ある意味父親を救ってくれたんだと思うと胸が締めつけるように苦しくなってきた。


「もしかしたら、お父さん貴方に会いにきたんじゃない?」

「そうなのかな……」

「もうすぐだね」

「何?」

「来週お父さんの祥月命日よ」


父親はきっと、僕が受験で頭がいっぱいになっているのを、少しは息抜きでもしなさいと伝えにきたのかもしれない。


そういえば塾に通い出してから苛立つ事も増えてきた。時々母親にも些細な事で口論する事もある。それを見かねた父親が僕の元へ会いに来てくれたのだろう。

母親が出してくれたアルバムを開いてしばらく眺めては、ふざけてカメラを覗き込む姿の幼い自分に笑ってしまった。

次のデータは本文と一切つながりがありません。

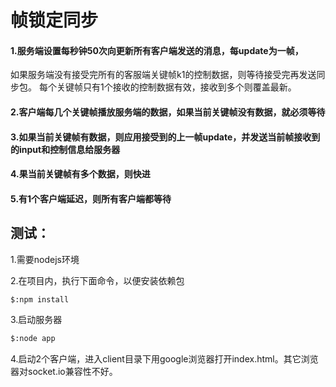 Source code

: # 帧锁定同步

  #### 1.服务端设置每秒钟50次向更新所有客户端发送的消息，每update为一帧，
  如果服务端没有接受完所有的客服端关键帧k1的控制数据，则等待接受完再发送同步包。
  每个关键帧只有1个接收的控制数据有效，接收到多个则覆盖最新。
  #### 2.客户端每几个关键帧播放服务端的数据，如果当前关键帧没有数据，就必须等待
  #### 3.如果当前关键帧有数据，则应用接受到的上一帧update，并发送当前帧接收到的input和控制信息给服务器
  #### 4.果当前关键帧有多个数据，则快进
  #### 5.有1个客户端延迟，则所有客户端都等待
  
 
## 测试：
1.需要nodejs环境

2.在项目内，执行下面命令，以便安装依赖包
``` bash
$:npm install
```
3.启动服务器
``` bash
$:node app
```
4.启动2个客户端，进入client目录下用google浏览器打开index.html。其它浏览器对socket.io兼容性不好。





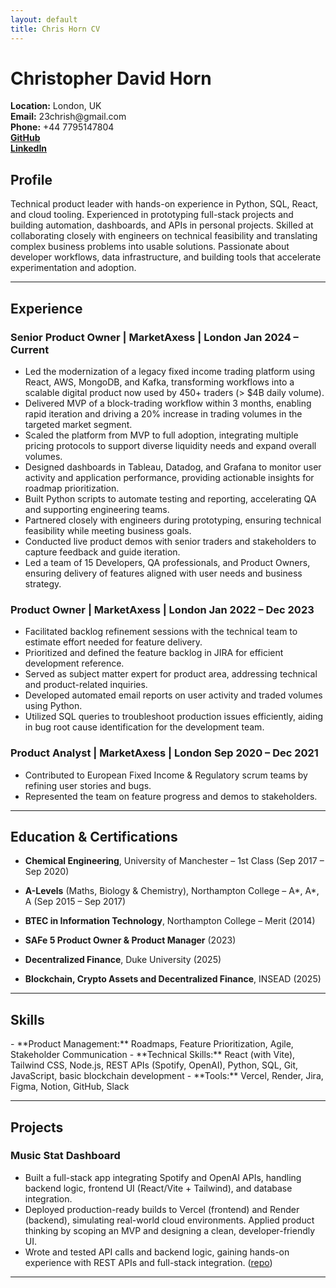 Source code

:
 ```yaml
---
layout: default
title: Chris Horn CV
---
```


<h1 class="cv-name">Christopher David Horn</h1>
<div class="cv-contact">
  <div class="cv-contact-row">
  <div><strong>Location:</strong> London, UK</div>
  <div><strong>Email:</strong> 23chrish@gmail.com</div>
  <div><strong>Phone:</strong> +44 7795147804</div>
  <div><a href="https://github.com/23chorn/" class="cv-link"><strong>GitHub</strong></a></div>
  <div><a href="https://www.linkedin.com/in/christopher-horn-19a795151/" class="cv-link"><strong>LinkedIn</strong></a></div>
  </div>
</div>

<h2 class="cv-section-header">Profile</h2>
Technical product leader with hands-on experience in Python, SQL, React, and cloud tooling. Experienced in prototyping full-stack projects and building automation, dashboards, and APIs in personal projects. Skilled at collaborating closely with engineers on technical feasibility and translating complex business problems into usable solutions. Passionate about developer workflows, data infrastructure, and building tools that accelerate experimentation and adoption.

---

<h2 class="cv-section-header">Experience</h2>

### <span class="cv-job-title">Senior Product Owner</span> <span class="cv-job-location">| MarketAxess | London</span> <span class="cv-job-date">Jan 2024 – Current</span>
- Led the modernization of a legacy fixed income trading platform using React, AWS, MongoDB, and Kafka, transforming workflows into a scalable digital product now used by 450+ traders (> $4B daily volume).  
- Delivered MVP of a block-trading workflow within 3 months, enabling rapid iteration and driving a 20% increase in trading volumes in the targeted market segment.  
- Scaled the platform from MVP to full adoption, integrating multiple pricing protocols to support diverse liquidity needs and expand overall volumes.  
- Designed dashboards in Tableau, Datadog, and Grafana to monitor user activity and application performance, providing actionable insights for roadmap prioritization.  
- Built Python scripts to automate testing and reporting, accelerating QA and supporting engineering teams.  
- Partnered closely with engineers during prototyping, ensuring technical feasibility while meeting business goals.
- Conducted live product demos with senior traders and stakeholders to capture feedback and guide iteration.  
- Led a team of 15 Developers, QA professionals, and Product Owners, ensuring delivery of features aligned with user needs and business strategy.  

### <span class="cv-job-title">Product Owner</span> <span class="cv-job-location">| MarketAxess | London</span> <span class="cv-job-date">Jan 2022 – Dec 2023</span>
- Facilitated backlog refinement sessions with the technical team to estimate effort needed for feature delivery.  
- Prioritized and defined the feature backlog in JIRA for efficient development reference.  
- Served as subject matter expert for product area, addressing technical and product-related inquiries.  
- Developed automated email reports on user activity and traded volumes using Python.  
- Utilized SQL queries to troubleshoot production issues efficiently, aiding in bug root cause identification for the development team.

### <span class="cv-job-title">Product Analyst</span> | MarketAxess | London <span class="cv-job-date">Sep 2020 – Dec 2021</span>
- Contributed to European Fixed Income & Regulatory scrum teams by refining user stories and bugs.  
- Represented the team on feature progress and demos to stakeholders.

---

<h2 class="cv-section-header">Education & Certifications</h2>

- **Chemical Engineering**, University of Manchester – 1st Class (Sep 2017 – Sep 2020)  
- **A-Levels** (Maths, Biology & Chemistry), Northampton College – A\*, A\*, A (Sep 2015 – Sep 2017)  
- **BTEC in Information Technology**, Northampton College – Merit (2014) 

- **SAFe 5 Product Owner & Product Manager** (2023)  
- **Decentralized Finance**, Duke University (2025)  
- **Blockchain, Crypto Assets and Decentralized Finance**, INSEAD (2025)

---

<h2 class="cv-section-header">Skills</h2>
- **Product Management:** Roadmaps, Feature Prioritization, Agile, Stakeholder Communication  
- **Technical Skills:** React (with Vite), Tailwind CSS, Node.js, REST APIs (Spotify, OpenAI), Python, SQL, Git, JavaScript, basic blockchain development  
- **Tools:** Vercel, Render, Jira, Figma, Notion, GitHub, Slack

---

<h2 class="cv-section-header">Projects</h2>

### Music Stat Dashboard
- Built a full-stack app integrating Spotify and OpenAI APIs, handling backend logic, frontend UI (React/Vite + Tailwind), and database integration.  
- Deployed production-ready builds to Vercel (frontend) and Render (backend), simulating real-world cloud environments. Applied product thinking by scoping an MVP and designing a clean, developer-friendly UI.
- Wrote and tested API calls and backend logic, gaining hands-on experience with REST APIs and full-stack integration. ([repo](https://github.com/23chorn/my-music-dashboard))

---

父親も仕事が忙しい人だったが、その合間を縫ってこうして写真を撮ってくれた。


「お母さん、ビールある?」

「何するの?」

「仏壇に供えるよ」


冷蔵庫から缶ビールをひとつ取り出して、仏壇に置き合掌した。大学に行けるように見守っていてほしいと心の中で伝えて、再び自分の部屋に入り机に向かって勉強を始めた。


「無理せず、自分らしくいなさい」


いつしか担任の先生が言っていた言葉を父親の言霊の様に重ね合わせて、僕は僕らしくこれからも父親の分と併せて生きることを決めた。


お父さん、会いに来てくれてありがとう。